# Ok, this is overdue



## ikari1222 (Sep 24, 2004)

Hello all, 

I've been posting some on these boards, but I never really introduced myself. My name is Mike, and I'm hailing from Central Florida. My cat's name is Niko (Neeko), and he's a longhair orange tabby. So here's the story about how I met my little buddy!

I've never been one to really believe in signs, but I guess if there ever was one given to me, this was it. We celebrated my grandmother's birthday in her last week. She spent her final days in a hospital, so we had to celebrate it there (crappy huh?) One of the birthday cards that was given to her had what looked like an orange tabby kitten. She loved cats, so we thought it would bring a smile to her face. It was the last day she really seemed alive, so it was a bittersweet day. She would pass on Sunday night of that week. 

She was to be buried in Ohio, so we had to scramble to get up there. Luckily we had some friends up there that allowed us to stay with them, they are pretty much family. In their garage was a mother cat and her kittens. All three kittens were orange tabbies (ergo, the sign), the mother was a mix, of what I'm not sure, but it was clear the father was a tabby. I was offered one, and it just seemed right to take them up on the offer. They seemed really alive and active, but they were destined to be outside cats to keep the rodent problem down. After reading all the posts about the cons of keeping outside cats, I'm glad I gave at least one of them a decent shot in life.

Niko's been a great cat, he's about 7 months now I think, and he's been doing great. I've been coming to these forums mostly for advice, but every now and then when I'm bored at work I'll check in and see what other's cats are up to, to see if I can relate.

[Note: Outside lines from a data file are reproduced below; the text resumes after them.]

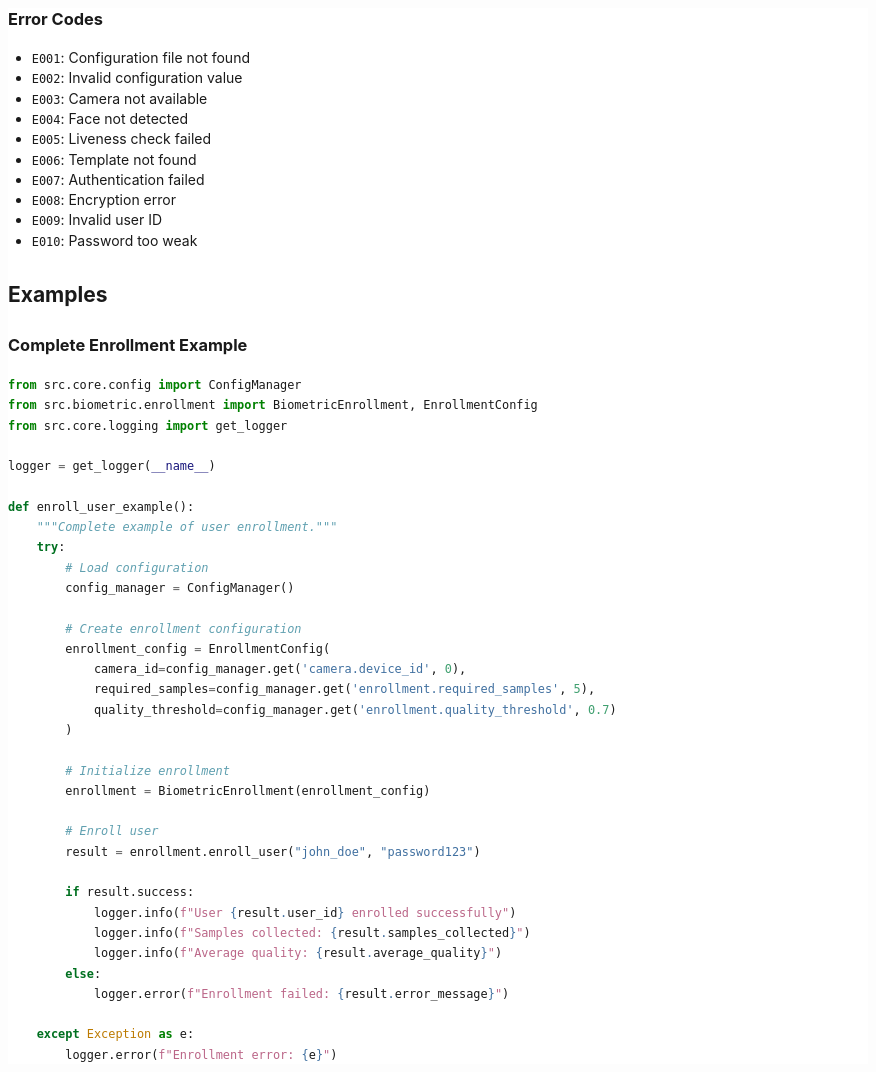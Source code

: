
 ```python
```

### Error Codes

- `E001`: Configuration file not found
- `E002`: Invalid configuration value
- `E003`: Camera not available
- `E004`: Face not detected
- `E005`: Liveness check failed
- `E006`: Template not found
- `E007`: Authentication failed
- `E008`: Encryption error
- `E009`: Invalid user ID
- `E010`: Password too weak

## Examples

### Complete Enrollment Example

```python
from src.core.config import ConfigManager
from src.biometric.enrollment import BiometricEnrollment, EnrollmentConfig
from src.core.logging import get_logger

logger = get_logger(__name__)

def enroll_user_example():
    """Complete example of user enrollment."""
    try:
        # Load configuration
        config_manager = ConfigManager()

        # Create enrollment configuration
        enrollment_config = EnrollmentConfig(
            camera_id=config_manager.get('camera.device_id', 0),
            required_samples=config_manager.get('enrollment.required_samples', 5),
            quality_threshold=config_manager.get('enrollment.quality_threshold', 0.7)
        )

        # Initialize enrollment
        enrollment = BiometricEnrollment(enrollment_config)

        # Enroll user
        result = enrollment.enroll_user("john_doe", "password123")

        if result.success:
            logger.info(f"User {result.user_id} enrolled successfully")
            logger.info(f"Samples collected: {result.samples_collected}")
            logger.info(f"Average quality: {result.average_quality}")
        else:
            logger.error(f"Enrollment failed: {result.error_message}")

    except Exception as e:
        logger.error(f"Enrollment error: {e}")
```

Anyways, it's good to meet everyone finally, keep the posts coming!

Mike Adamson


----------



## Jeanie (Jun 18, 2003)

Mike, I don't believe in coincidences; I think you were meant to have that kitten. Every time you pet it or even see it, you will think of your grandmother. It's like a parting gift from her.

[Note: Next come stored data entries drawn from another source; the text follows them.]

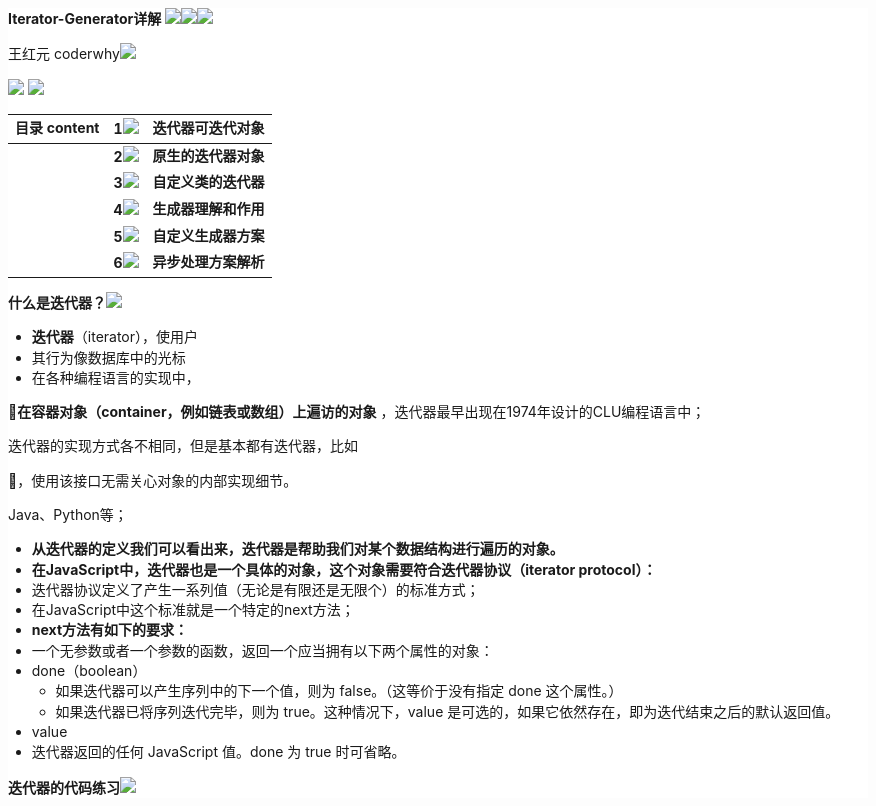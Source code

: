 ﻿**Iterator-Generator详解 ![](image/Aspose.Words.24c4f9d9-46b8-45ce-97b9-483af66ba892.001.png)![](image/Aspose.Words.24c4f9d9-46b8-45ce-97b9-483af66ba892.002.png)![](image/Aspose.Words.24c4f9d9-46b8-45ce-97b9-483af66ba892.003.png)**

王红元 coderwhy![](image/Aspose.Words.24c4f9d9-46b8-45ce-97b9-483af66ba892.004.png)

![](image/Aspose.Words.24c4f9d9-46b8-45ce-97b9-483af66ba892.005.png) ![](image/Aspose.Words.24c4f9d9-46b8-45ce-97b9-483af66ba892.006.png)

|**目录 content**|**1![](image/Aspose.Words.24c4f9d9-46b8-45ce-97b9-483af66ba892.007.png)**|**迭代器可迭代对象**|
| :- | - | - |
||**2![](image/Aspose.Words.24c4f9d9-46b8-45ce-97b9-483af66ba892.008.png)**|**原生的迭代器对象**|
||**3![](image/Aspose.Words.24c4f9d9-46b8-45ce-97b9-483af66ba892.009.png)**|**自定义类的迭代器**|
||**4![](image/Aspose.Words.24c4f9d9-46b8-45ce-97b9-483af66ba892.010.png)**|**生成器理解和作用**|
||**5![](image/Aspose.Words.24c4f9d9-46b8-45ce-97b9-483af66ba892.011.png)**|**自定义生成器方案**|
||**6![](image/Aspose.Words.24c4f9d9-46b8-45ce-97b9-483af66ba892.012.png)**|**异步处理方案解析**|

**什么是迭代器？![](image/Aspose.Words.24c4f9d9-46b8-45ce-97b9-483af66ba892.013.png)**

- **迭代器**（iterator），使用户
- 其行为像数据库中的光标
- 在各种编程语言的实现中，

**在容器对象（container，例如链表或数组）上遍访的对象** ，迭代器最早出现在1974年设计的CLU编程语言中；

迭代器的实现方式各不相同，但是基本都有迭代器，比如

，使用该接口无需关心对象的内部实现细节。

Java、Python等；

- **从迭代器的定义我们可以看出来，迭代器是帮助我们对某个数据结构进行遍历的对象。**
- **在JavaScript中，迭代器也是一个具体的对象，这个对象需要符合迭代器协议（iterator protocol）：**
- 迭代器协议定义了产生一系列值（无论是有限还是无限个）的标准方式；
- 在JavaScript中这个标准就是一个特定的next方法；
- **next方法有如下的要求：**
- 一个无参数或者一个参数的函数，返回一个应当拥有以下两个属性的对象：
- done（boolean）
  - 如果迭代器可以产生序列中的下一个值，则为 false。（这等价于没有指定 done 这个属性。）
  - 如果迭代器已将序列迭代完毕，则为 true。这种情况下，value 是可选的，如果它依然存在，即为迭代结束之后的默认返回值。
- value
- 迭代器返回的任何 JavaScript 值。done 为 true 时可省略。

**迭代器的代码练习![](image/Aspose.Words.24c4f9d9-46b8-45ce-97b9-483af66ba892.013.png)**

We will keep posting, but let's see lots more of you! Welcome formally, a bit late!


----------



## DesnBaby (Apr 18, 2004)

Welcome Mike & Niko to the forum!  What a wild story! 8O :wink:


----------



## mynee (Nov 18, 2004)

Welcome, Mike and Niko! I just joined too. Coincidence or no, my mom and I are adopting an orange longhair tabby this weekend. 8O Strange how things like that happen!

-mynee

P.S.- Just out of curiosity, did you intentionally put a spin on the Japanese word for "cat" ("neko") when you named Niko? I saw your post ID (Ikari) and wondered...


----------



## jessamica8 (Aug 17, 2004)

An official welcome to the forum! And do try to get by and post more.


----------



## ikari1222 (Sep 24, 2004)

Actually mynee, that's pretty much what happened  

It was unintentional. I was looking through Japanese vocabulary online one day, and is saw that neko meant cat. For some reason later on, when I decided on a name, I forgot that it was with an e, not an i. I looked it up online again and saw my mistake. 

I think Niko works better, since cats seem to respond better to that ee sound, and I think it sounds better than saying "nako"! It's what he goes by now, so it's a little late to change it. :wink: 

Well, that's the story about his name, I'll try to study up better on the Japanese language. I'd like to visit there someday, when I've got the money. Hopefully at that time we'll still be in good relations (our governments that is)!


----------



## mynee (Nov 18, 2004)

I would love to visit Japan as well. I just had a friend ship out for the Navy. He's supposed to be stationed in Japan when he is done with basic training. I'm looking forward to hearing from him about his experiences! I would really like to go there and bring back a Japanese-bred Japanese Bobtail. I love Hot Rod (my Bobtail mix) and someday hope to have another cat similar to him. I find the Japanese culture to be fascinating, as it's so different from American culture/s. 

-mynee


----------



## kitkat (Sep 22, 2003)

Welcome aboard and post pictures soon :lol:


----------



## rosalie (Oct 9, 2003)

Welcome Mike and Niko  ..the story is poignant and seems to say that the kittie was for you. I've seen strange coincidences with the cats I own and caretake too..Happy for you both


----------



## ikari1222 (Sep 24, 2004)

I'll try to get some pics of Niko up, I've just been really (really) busy lately, plus I need to get my scanner hooked up again! 8O


----------



## Mitts & Tess (Sep 4, 2004)

*Welcome Mike!* I love your story of your grandmother and the fate of getting Niko. I bet your Grandmother is smiling down from heaven knowing you adopted Niko.


----------



## kazzles (Nov 7, 2004)

wow thats such an awesome story! glad ur on the forum  welcome


----------